Optical Circuit Switching 101: Better Than CPO?

Switch primer, OCS vs EPS, Spine Switch Replacement, Scale-Up OCS, TPU Superpod OCS, Types of OCS, OCS market modeling, Lumentum, Coherent, and a hidden smallcap OCS vendor

Jason's Chips

Jun 19, 2026

∙ Paid

This is the OCS version of my very popular CPO 101 post.

CPO Supply Chain 101

Jason's Chips

May 22

The most important concept to understand when analyzing the CPO supply chain is the power of e x p o n e n t i a l.

Read full story

A lot of people enjoyed it so I will be copying the format one for one because I am very uncreative.

Introduction

An OCS is just a mirror box.
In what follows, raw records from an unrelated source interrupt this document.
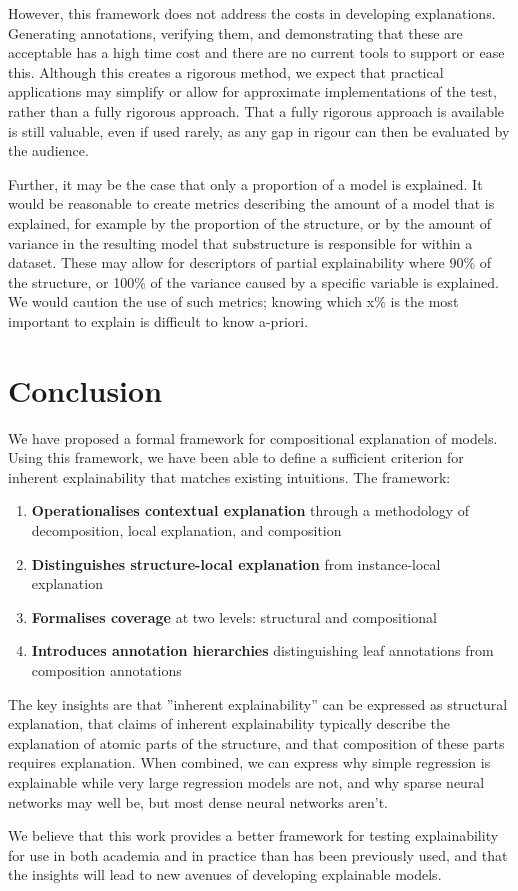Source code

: \documentclass{article}
\begin{document}
However, this framework does not address the costs in developing explanations. Generating annotations, verifying them, and demonstrating that these are acceptable has a high time cost and there are no current tools to support or ease this. Although this creates a rigorous method, we expect that practical applications may simplify or allow for approximate implementations of the test, rather than a fully rigorous approach. That a fully rigorous approach is available is still valuable, even if used rarely, as any gap in rigour can then be evaluated by the audience.

Further, it may be the case that only a proportion of a model is explained. It would be reasonable to create metrics describing the amount of a model that is explained, for example by the proportion of the structure, or by the amount of variance in the resulting model that substructure is responsible for within a dataset. These may allow for descriptors of partial explainability where 90\% of the structure, or 100\% of the variance caused by a specific variable is explained. We would caution the use of such metrics; knowing which x\% is the most important to explain is difficult to know a-priori.


\section{Conclusion}

We have proposed a formal framework for compositional explanation of models. Using this framework, we have been able to define a sufficient criterion for inherent explainability that matches existing intuitions. The framework:

\begin{enumerate}
    \item \textbf{Operationalises contextual explanation} through a methodology of decomposition, local explanation, and composition
    \item \textbf{Distinguishes structure-local explanation} from instance-local explanation
    \item \textbf{Formalises coverage} at two levels: structural and compositional
    \item \textbf{Introduces annotation hierarchies} distinguishing leaf annotations from composition annotations
\end{enumerate}

The key insights are that ''inherent explainability'' can be expressed as structural explanation, that claims of inherent explainability typically describe the explanation of atomic parts of the structure, and that composition of these parts requires explanation. When combined, we can express why simple regression is explainable while very large regression models are not, and why sparse neural networks may well be, but most dense neural networks aren't.

We believe that this work provides a better framework for testing explainability for use in both academia and in practice than has been previously used, and that the insights will lead to new avenues of developing explainable models.



\end{document}
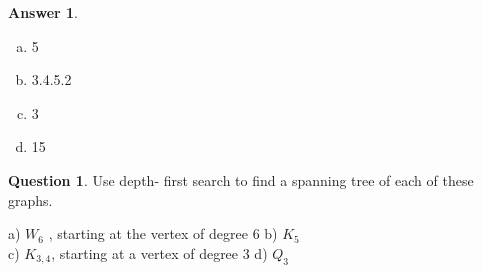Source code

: \documentclass[article, 12pt]{article}
\theoremstyle{definition}
\newtheorem{question}{Question}
\newtheorem{answer}{Answer}
\begin{document}
    \begin{answer} \
        \label{a3}
        \begin{enumerate}[a)]
            \item 5
            \item 3.4.5.2
            \item 3
            \item 15
        \end{enumerate}
    \end{answer}

    \begin{question}
        \label{q4}
        Use depth- first search to find a spanning tree of each of these graphs. 

        a) $W_6$ , starting at the vertex of degree 6\hskip 2cm b) $K_5$ \\ c) $K_{3,4}$, starting at a vertex of degree 3 \hskip2.2cm d) $Q_3$
    \end{question}
\end{document}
Light goes in, bounces off mirrors (or other stuff), then goes out in a separate direction.

The most important concept to understand when analyzing the OCS market is the power of a t t a c h r a t e.

The switch itself has a bunch of ports. Higher port count is referred to as higher radix.

Now the unit of measure for OCS shipments isn’t the number of boxes because boxes can vary in size. Big boxes cost more, small boxes cost less. Instead, it is the number of ports as the cost of a box generally scales with its port count.

Attach rate can therefore be defined as the rate at which ports are attached to XPUs. 2:1 means 2 OCS ports for every accelerator chip.

And for every OCS use case, the attach rate is rising.

On top of that, OCS itself is a new technology that is in the early-mid stage of its S-curve.

Therefore, this is an excellent market because its growth rate scales with three vectors: AI growth, adoption rate, and attach rate.

OCS growth rate = AI growth * adoption rate * attach rate

Switch Primer
OCS vs Electronic Packet Switch (EPS)
Spine Switch Replacement
Google TPU Superpod OCS
Scale-Up OCS
Types of OCS
OCS Market Model
Lumentum
Coherent
Hidden Small-Cap OCS Vendor
Final Thoughts: Better Than CPO?

SemiAnalysis Giveaway: The first person to subscribe using the paywall on this post will be selected to receive one free month of SemiAnalysis (sent to your email).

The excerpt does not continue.